3. En l’espèce, si le requérant a été condamné à une amende de 300 euros le 24 mai 2023 pour des faits de violences volontaires sans incapacité totale à l’encontre de son épouse commis le 20 mars 2022, il ressort également des pièces du dossier que son enfant mineur de nationalité française, dont il participe à l’entretien et à l’éducation, réside en France notamment auprès de lui en résidence alternée. Dans ces conditions, au regard de cette unique condamnation et des liens familiaux dont dispose l’intéressé en France, il est fondé à soutenir que l’arrêté attaqué porte une atteinte disproportionnée au respect de sa vie privée et familiale en méconnaissance de l’article 8 de la convention européenne de sauvegarde des droits de l’homme et des libertés fondamentales.
4. Il résulte de ce qui précède, sans qu’il soit besoin de se prononcer sur les autres moyens de la requête, que M. A C est fondé à demander l’annulation de l’arrêté du 26 juin 2024.
Sur les conclusions à fin d’injonction :
5. Compte-tenu du motif d’annulation retenu par le présent jugement, il y a lieu d’enjoindre au préfet de l’Aisne de délivrer à M. A C un titre de séjour au titre de sa vie privée et familiale dans un délai de deux mois à compter de la notification du présent jugement. En revanche, alors que l’arrêté du 26 juin 2024 est annulé par le présent jugement en ce compris la décision portant interdiction de retour sur le territoire français pour une durée d’un an, il n’y a pas lieu d’enjoindre au préfet de l’Aisne d’abroger cette décision.
Sur les frais d’instance :
6. Il y a lieu de mettre à la charge de l’Etat la somme de 1 000 euros au titre des frais exposés par M. A C et non compris dans les dépens en application de l’article L. 761-1 du code de justice administrative.
D É C I D E :
Article 1er : L’arrêté du 26 juin 2024 par lequel le préfet de l’Aisne a refusé de délivrer à M. A C un titre de séjour, lui a fait obligation de quitter le territoire français dans un délai de trente jours, a fixé le pays de destination et lui a fait interdiction de retour sur le territoire français pour une durée d’un an est annulé.

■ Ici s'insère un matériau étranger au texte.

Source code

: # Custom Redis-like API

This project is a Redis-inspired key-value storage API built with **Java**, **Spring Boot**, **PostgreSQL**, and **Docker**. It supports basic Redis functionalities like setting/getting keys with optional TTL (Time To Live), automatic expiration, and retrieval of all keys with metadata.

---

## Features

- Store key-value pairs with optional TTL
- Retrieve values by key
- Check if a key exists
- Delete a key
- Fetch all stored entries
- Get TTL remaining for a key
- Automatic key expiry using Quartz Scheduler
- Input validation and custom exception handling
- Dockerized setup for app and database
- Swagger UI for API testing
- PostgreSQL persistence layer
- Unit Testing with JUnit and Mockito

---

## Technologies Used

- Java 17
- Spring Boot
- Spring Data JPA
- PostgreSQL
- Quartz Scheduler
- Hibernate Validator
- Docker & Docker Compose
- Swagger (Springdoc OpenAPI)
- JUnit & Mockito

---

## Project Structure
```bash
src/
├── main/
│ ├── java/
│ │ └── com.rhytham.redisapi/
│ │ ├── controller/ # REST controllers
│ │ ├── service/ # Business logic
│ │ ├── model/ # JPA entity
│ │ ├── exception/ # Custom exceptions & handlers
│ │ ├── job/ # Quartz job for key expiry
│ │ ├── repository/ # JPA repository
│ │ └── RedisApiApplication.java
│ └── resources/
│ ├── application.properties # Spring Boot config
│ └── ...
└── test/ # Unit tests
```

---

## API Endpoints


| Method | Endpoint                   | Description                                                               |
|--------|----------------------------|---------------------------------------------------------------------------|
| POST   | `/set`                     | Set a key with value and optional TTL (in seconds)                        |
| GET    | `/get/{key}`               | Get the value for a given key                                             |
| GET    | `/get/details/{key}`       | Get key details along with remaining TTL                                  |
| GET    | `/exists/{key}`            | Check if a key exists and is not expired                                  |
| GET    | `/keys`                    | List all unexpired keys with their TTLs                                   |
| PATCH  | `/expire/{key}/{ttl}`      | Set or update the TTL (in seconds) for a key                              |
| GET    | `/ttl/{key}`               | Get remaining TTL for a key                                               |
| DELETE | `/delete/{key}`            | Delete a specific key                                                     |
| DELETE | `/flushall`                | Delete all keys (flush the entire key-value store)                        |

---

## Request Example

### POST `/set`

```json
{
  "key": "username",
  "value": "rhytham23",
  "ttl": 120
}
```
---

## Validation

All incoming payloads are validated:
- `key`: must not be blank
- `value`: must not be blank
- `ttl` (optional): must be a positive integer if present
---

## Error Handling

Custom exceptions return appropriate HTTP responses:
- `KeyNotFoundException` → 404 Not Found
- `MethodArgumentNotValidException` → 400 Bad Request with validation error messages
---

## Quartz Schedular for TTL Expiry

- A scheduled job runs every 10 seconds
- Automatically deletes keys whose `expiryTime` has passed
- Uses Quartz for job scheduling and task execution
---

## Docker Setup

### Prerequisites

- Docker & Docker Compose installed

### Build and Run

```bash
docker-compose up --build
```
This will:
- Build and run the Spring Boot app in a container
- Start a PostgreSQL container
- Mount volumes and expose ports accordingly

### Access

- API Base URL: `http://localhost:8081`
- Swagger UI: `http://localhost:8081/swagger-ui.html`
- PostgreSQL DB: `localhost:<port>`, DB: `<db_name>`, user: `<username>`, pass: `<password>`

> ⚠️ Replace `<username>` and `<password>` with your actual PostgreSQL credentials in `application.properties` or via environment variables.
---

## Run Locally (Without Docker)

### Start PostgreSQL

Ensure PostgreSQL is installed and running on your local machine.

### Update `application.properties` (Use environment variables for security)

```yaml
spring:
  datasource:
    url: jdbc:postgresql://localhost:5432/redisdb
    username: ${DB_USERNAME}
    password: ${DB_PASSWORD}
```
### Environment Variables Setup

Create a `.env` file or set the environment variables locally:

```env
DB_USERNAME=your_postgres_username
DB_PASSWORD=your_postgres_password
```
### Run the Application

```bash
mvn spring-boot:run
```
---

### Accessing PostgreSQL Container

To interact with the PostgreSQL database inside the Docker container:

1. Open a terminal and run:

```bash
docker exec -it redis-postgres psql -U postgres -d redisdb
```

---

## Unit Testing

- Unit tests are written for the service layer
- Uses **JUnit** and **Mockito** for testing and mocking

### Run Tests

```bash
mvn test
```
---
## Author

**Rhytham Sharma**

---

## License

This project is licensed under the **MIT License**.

Article 2 : Il est enjoint au préfet de l’Aisne de délivrer à M. A C un titre de séjour au titre de sa vie privée et familiale dans un délai de deux mois à compter de la notification du présent jugement.
Article 3 : L’Etat versera la somme de 1 000 euros à M. A C en application de l’article L. 761-1 du code de justice administrative.
Article 4 : Le surplus des conclusions de la requête est rejeté.
Article 5 : Le présent jugement sera notifié à M. B A C et à la préfète de l’Aisne.
Délibéré après l’audience du 7 novembre 2024, à laquelle siégeaient :
M. Boutou, président,
Mme Pierre, première conseillère,
Mme Sako, conseillère.
Rendu public par mise à disposition au greffe le 5 décembre 2024.
La rapporteure,
Signé
A-L Pierre
Le président,
Signé
B. Boutou
La greffière,
Signé
A. Ribière
La République mande et ordonne à la préfète de l’Aisne en ce qui la concerne ou à tous commissaires de justice à ce requis en ce qui concerne les voies de droit commun contre les parties privées, de pourvoir à l’exécution de la présente décision.